WHAT YOU ARE ASKED TO DO: Set down all of the records exactly, leaving none out.

SUPPLIED MATERIAL:
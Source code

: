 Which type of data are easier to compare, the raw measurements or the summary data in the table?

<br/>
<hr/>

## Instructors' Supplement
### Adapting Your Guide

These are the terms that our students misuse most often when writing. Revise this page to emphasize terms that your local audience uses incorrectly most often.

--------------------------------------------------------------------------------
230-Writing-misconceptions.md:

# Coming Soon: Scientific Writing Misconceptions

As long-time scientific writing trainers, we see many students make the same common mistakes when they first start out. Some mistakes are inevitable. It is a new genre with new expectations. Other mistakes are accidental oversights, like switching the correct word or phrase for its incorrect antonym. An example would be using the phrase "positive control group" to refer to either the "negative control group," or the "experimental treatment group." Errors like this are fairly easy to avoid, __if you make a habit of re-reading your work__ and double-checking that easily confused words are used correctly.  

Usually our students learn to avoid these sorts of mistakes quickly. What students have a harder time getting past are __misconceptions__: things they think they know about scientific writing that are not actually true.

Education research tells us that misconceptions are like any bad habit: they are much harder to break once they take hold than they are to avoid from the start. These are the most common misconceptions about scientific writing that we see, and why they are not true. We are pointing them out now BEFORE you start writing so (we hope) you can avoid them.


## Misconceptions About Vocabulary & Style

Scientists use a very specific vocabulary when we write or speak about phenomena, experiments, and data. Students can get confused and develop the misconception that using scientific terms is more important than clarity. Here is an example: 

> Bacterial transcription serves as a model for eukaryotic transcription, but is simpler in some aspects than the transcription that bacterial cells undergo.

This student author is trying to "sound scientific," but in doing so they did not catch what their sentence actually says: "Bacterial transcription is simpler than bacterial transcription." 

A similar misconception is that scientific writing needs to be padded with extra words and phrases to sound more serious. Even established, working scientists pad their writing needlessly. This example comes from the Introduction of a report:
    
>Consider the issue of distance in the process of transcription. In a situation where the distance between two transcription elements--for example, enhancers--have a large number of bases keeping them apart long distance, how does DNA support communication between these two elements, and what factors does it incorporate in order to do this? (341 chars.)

TASK OUTPUT:
Source code

: Which type of data are easier to compare, the raw measurements or the summary data in the table?

<br/>
<hr/>

## Instructors' Supplement
### Adapting Your Guide

These are the terms that our students misuse most often when writing. Revise this page to emphasize terms that your local audience uses incorrectly most often.

--------------------------------------------------------------------------------
230-Writing-misconceptions.md:

# Coming Soon: Scientific Writing Misconceptions

As long-time scientific writing trainers, we see many students make the same common mistakes when they first start out. Some mistakes are inevitable. It is a new genre with new expectations. Other mistakes are accidental oversights, like switching the correct word or phrase for its incorrect antonym. An example would be using the phrase "positive control group" to refer to either the "negative control group," or the "experimental treatment group." Errors like this are fairly easy to avoid, __if you make a habit of re-reading your work__ and double-checking that easily confused words are used correctly.  

Usually our students learn to avoid these sorts of mistakes quickly. What students have a harder time getting past are __misconceptions__: things they think they know about scientific writing that are not actually true.

Education research tells us that misconceptions are like any bad habit: they are much harder to break once they take hold than they are to avoid from the start. These are the most common misconceptions about scientific writing that we see, and why they are not true. We are pointing them out now BEFORE you start writing so (we hope) you can avoid them.


## Misconceptions About Vocabulary & Style

Scientists use a very specific vocabulary when we write or speak about phenomena, experiments, and data. Students can get confused and develop the misconception that using scientific terms is more important than clarity. Here is an example: 

> Bacterial transcription serves as a model for eukaryotic transcription, but is simpler in some aspects than the transcription that bacterial cells undergo.

This student author is trying to "sound scientific," but in doing so they did not catch what their sentence actually says: "Bacterial transcription is simpler than bacterial transcription." 

A similar misconception is that scientific writing needs to be padded with extra words and phrases to sound more serious. Even established, working scientists pad their writing needlessly. This example comes from the Introduction of a report:
    
>Consider the issue of distance in the process of transcription. In a situation where the distance between two transcription elements--for example, enhancers--have a large number of bases keeping them apart long distance, how does DNA support communication between these two elements, and what factors does it incorporate in order to do this? (341 chars.)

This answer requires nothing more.